Senang Wisata? Tujuan Sebenarnya Apa Sih?

ASTALOG.COM – Wisata adalah kegiatan perjalanan atau sebagian dari kegiatan tersebut yang dilakukan secara sukarela serta bersifat sementara untuk menikmati objek dan daya tarik wisata.

Menurut Soetomo (1994:25) yang di dasarkan pada ketentuan WATA (World Association of Travel Agent = Perhimpunan Agen Perjalanan Sedunia), wisata adalah perjalanan keliling selama lebih dari tiga hari, yang diselenggarakan oleh suatu kantor perjalanan di dalam kota dan acaranya antara lain melihat-lihat di berbagai tempat atau kota baik di dalam maupun di luar negeri.

Tujuan Wisata
Prioritas seseorang / kelompok untuk melakukan perjalanan wisata adalah mencari kesenangan atau kegembiraan, berikut adalah beberapa tujuan dari adanya pelaksanaan wisata :
1. Ingin bersantai, bersuka ria, rileks (lepas dari rutinitas).
2. Ingin mencari suasana baru atau suasana lain.
3. Memenuhi rasa ingin tahu untuk menambah wawasan.
4. Ingin berpetualang untuk mencari pengalaman baru.
5. Mencari kepuasan dari yang sudah didapatkan. (M.kasrul hal 6)

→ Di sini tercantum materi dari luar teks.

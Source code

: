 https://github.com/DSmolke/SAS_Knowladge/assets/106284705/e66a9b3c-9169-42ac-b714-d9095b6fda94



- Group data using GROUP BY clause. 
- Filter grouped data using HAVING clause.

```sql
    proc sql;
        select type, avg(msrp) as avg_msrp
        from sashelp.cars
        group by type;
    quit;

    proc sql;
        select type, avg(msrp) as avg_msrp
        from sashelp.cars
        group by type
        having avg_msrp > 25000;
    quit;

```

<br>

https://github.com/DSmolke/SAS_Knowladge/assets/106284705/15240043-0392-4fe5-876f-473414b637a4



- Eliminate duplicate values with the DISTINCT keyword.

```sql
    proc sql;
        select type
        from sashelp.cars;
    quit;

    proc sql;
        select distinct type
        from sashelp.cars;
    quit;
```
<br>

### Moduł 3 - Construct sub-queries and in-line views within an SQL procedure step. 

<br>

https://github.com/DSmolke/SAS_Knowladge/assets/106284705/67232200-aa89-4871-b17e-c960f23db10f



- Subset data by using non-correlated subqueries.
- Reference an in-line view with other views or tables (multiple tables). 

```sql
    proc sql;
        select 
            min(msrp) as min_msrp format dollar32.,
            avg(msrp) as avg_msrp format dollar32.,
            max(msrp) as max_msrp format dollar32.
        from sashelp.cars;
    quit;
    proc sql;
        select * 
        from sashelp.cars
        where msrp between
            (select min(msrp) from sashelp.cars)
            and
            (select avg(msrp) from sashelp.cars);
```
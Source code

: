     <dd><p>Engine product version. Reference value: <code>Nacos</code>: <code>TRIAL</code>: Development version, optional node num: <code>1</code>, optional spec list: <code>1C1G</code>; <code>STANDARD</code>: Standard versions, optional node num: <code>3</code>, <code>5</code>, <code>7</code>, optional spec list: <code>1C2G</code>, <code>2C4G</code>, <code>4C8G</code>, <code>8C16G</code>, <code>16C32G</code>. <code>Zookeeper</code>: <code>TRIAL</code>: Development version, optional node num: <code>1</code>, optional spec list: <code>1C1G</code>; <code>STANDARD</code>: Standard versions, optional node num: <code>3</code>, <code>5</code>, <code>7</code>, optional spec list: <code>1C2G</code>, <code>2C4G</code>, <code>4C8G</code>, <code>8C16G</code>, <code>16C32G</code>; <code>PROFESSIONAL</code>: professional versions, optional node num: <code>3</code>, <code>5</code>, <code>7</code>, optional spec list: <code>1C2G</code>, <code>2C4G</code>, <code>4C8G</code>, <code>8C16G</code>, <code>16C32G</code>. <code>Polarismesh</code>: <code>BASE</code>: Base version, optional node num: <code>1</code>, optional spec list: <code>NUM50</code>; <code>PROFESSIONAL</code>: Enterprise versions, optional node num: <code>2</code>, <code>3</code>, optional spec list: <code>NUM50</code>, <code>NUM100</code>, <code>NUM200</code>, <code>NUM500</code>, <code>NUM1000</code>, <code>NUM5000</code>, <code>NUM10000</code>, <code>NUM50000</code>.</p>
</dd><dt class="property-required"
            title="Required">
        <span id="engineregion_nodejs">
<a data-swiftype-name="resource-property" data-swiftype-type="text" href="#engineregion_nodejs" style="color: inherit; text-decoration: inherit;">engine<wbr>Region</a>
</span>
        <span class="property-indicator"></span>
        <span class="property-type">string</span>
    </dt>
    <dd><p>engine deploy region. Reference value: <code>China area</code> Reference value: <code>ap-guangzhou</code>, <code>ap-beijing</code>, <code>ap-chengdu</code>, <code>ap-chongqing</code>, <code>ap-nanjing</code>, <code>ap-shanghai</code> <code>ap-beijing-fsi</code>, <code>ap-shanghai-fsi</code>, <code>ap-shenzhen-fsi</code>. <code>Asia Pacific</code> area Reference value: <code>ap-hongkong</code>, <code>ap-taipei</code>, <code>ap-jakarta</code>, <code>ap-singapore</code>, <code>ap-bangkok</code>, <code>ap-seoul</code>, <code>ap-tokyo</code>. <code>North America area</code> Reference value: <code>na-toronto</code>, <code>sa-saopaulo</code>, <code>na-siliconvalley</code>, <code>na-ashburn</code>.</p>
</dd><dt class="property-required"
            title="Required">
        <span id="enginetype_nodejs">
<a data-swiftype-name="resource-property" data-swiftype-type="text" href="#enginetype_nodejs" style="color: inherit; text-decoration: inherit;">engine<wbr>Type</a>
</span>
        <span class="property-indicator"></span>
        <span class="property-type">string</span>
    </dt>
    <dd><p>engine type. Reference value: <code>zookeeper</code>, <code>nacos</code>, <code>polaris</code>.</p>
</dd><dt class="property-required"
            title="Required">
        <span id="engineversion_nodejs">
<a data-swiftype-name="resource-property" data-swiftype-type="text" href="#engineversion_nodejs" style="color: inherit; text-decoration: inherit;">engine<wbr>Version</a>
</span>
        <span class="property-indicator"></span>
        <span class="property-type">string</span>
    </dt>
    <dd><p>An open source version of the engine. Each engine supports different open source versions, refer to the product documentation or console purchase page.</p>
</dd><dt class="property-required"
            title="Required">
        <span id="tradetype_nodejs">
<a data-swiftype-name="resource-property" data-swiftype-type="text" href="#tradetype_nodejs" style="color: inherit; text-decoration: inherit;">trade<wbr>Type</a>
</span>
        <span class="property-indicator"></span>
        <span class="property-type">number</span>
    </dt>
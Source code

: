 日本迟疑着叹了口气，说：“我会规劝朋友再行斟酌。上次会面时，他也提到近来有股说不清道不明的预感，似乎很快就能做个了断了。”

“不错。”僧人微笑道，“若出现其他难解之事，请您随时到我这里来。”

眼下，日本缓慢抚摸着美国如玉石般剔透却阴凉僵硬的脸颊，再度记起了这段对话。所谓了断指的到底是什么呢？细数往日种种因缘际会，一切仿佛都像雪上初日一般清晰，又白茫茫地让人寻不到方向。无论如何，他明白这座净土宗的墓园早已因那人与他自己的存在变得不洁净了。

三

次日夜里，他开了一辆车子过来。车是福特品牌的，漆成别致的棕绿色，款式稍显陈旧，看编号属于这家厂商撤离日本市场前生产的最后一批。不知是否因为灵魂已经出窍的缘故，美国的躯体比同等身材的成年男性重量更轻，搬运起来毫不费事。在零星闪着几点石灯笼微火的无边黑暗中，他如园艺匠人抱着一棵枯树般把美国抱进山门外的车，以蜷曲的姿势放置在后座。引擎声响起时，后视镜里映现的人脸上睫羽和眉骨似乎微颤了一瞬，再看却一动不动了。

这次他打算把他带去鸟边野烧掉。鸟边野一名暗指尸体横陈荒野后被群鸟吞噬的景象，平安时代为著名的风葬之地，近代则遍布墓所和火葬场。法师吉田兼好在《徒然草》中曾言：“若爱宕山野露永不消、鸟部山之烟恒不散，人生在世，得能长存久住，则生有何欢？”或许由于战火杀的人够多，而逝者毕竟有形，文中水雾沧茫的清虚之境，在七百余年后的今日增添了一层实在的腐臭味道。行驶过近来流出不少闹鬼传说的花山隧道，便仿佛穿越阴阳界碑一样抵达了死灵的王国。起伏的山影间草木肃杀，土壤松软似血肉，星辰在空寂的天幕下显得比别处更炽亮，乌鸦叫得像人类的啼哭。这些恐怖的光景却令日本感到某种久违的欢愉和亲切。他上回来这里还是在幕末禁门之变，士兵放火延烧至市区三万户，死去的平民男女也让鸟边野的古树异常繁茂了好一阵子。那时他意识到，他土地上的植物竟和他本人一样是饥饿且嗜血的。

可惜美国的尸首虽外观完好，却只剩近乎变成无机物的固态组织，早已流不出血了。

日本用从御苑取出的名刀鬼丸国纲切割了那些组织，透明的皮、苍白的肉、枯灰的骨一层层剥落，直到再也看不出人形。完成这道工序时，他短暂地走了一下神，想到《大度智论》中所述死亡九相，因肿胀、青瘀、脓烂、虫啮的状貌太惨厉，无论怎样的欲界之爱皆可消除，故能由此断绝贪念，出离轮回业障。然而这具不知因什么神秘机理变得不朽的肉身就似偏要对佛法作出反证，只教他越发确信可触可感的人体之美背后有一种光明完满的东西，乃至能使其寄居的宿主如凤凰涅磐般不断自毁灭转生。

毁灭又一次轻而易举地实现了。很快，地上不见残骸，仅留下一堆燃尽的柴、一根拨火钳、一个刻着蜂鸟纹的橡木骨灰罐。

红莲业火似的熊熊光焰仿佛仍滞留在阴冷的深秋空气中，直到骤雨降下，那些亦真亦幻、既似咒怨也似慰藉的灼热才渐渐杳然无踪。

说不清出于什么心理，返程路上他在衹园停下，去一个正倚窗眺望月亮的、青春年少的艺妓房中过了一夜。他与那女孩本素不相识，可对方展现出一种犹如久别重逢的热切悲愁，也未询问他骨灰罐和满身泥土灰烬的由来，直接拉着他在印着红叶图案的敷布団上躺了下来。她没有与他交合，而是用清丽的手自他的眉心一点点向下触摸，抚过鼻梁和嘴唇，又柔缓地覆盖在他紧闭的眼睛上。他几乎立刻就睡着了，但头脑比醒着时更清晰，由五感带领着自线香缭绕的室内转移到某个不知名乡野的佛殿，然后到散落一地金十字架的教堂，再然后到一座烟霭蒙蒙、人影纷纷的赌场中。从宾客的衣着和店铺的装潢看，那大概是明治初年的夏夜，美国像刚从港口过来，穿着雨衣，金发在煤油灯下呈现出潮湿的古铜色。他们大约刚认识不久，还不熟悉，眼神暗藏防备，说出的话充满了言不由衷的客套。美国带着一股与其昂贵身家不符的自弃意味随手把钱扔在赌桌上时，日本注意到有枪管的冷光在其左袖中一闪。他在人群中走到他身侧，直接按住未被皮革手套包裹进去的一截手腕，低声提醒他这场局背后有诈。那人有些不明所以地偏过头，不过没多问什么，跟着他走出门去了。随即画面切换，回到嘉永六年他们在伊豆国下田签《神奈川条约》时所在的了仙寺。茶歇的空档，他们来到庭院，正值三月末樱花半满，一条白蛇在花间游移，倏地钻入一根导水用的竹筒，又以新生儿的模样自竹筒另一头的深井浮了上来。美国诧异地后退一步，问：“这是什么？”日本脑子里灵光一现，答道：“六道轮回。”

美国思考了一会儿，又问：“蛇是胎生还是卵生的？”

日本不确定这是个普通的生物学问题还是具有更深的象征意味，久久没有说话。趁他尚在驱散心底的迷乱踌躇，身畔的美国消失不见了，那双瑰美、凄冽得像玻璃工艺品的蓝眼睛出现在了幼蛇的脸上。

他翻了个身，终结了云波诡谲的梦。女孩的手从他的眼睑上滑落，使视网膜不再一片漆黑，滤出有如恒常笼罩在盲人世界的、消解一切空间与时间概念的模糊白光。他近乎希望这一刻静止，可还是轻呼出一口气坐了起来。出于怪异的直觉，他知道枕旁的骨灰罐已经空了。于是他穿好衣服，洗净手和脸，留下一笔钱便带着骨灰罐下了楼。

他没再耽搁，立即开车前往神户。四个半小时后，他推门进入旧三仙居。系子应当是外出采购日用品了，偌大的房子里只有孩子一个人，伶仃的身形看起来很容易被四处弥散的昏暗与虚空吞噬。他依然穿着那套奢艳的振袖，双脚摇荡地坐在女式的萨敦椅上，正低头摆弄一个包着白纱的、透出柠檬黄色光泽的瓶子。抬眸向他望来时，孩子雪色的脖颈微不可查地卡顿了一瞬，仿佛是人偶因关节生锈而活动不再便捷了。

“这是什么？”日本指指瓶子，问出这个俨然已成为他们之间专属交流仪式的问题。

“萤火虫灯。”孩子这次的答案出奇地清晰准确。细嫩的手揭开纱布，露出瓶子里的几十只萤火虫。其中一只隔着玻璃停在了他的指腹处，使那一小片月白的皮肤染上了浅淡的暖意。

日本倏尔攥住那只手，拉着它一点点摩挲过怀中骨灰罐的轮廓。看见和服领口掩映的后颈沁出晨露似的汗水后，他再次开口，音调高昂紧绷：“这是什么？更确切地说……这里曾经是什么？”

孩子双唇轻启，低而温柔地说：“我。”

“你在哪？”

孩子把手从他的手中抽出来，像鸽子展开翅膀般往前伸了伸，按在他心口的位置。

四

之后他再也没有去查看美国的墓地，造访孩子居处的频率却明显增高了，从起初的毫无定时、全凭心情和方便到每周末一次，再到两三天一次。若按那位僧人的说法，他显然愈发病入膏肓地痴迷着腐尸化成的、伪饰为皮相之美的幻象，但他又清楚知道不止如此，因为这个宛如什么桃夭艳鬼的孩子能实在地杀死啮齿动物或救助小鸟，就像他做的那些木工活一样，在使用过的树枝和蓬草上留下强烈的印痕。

Tujuan wisata yang dibenarkan oleh agama, yaitu perjalanan (yang tidak mengakibatkan dosa) dibenarkan oleh agama. Bahkan mereka yang melakukannya mendapatkan keringanan-keringanan dalam bidang kewajiban agama, seperti boleh menunda puasanya, atau menggabung dan mempersingkat rakaat shalatnya. Tetapi yang terpuji, dari suatu perjalanan, adalah yang sifatnya seperti apa yang ditegaskan dalam salah satu ayat yang memerintahkan melakukan perjalanan. (Quraish Shihab, Membumikan Al-Qur’an (Fungsi dan Peran Wahyu dalam Kehidupan Masyarakat), (Bandung : Mizan, 1994)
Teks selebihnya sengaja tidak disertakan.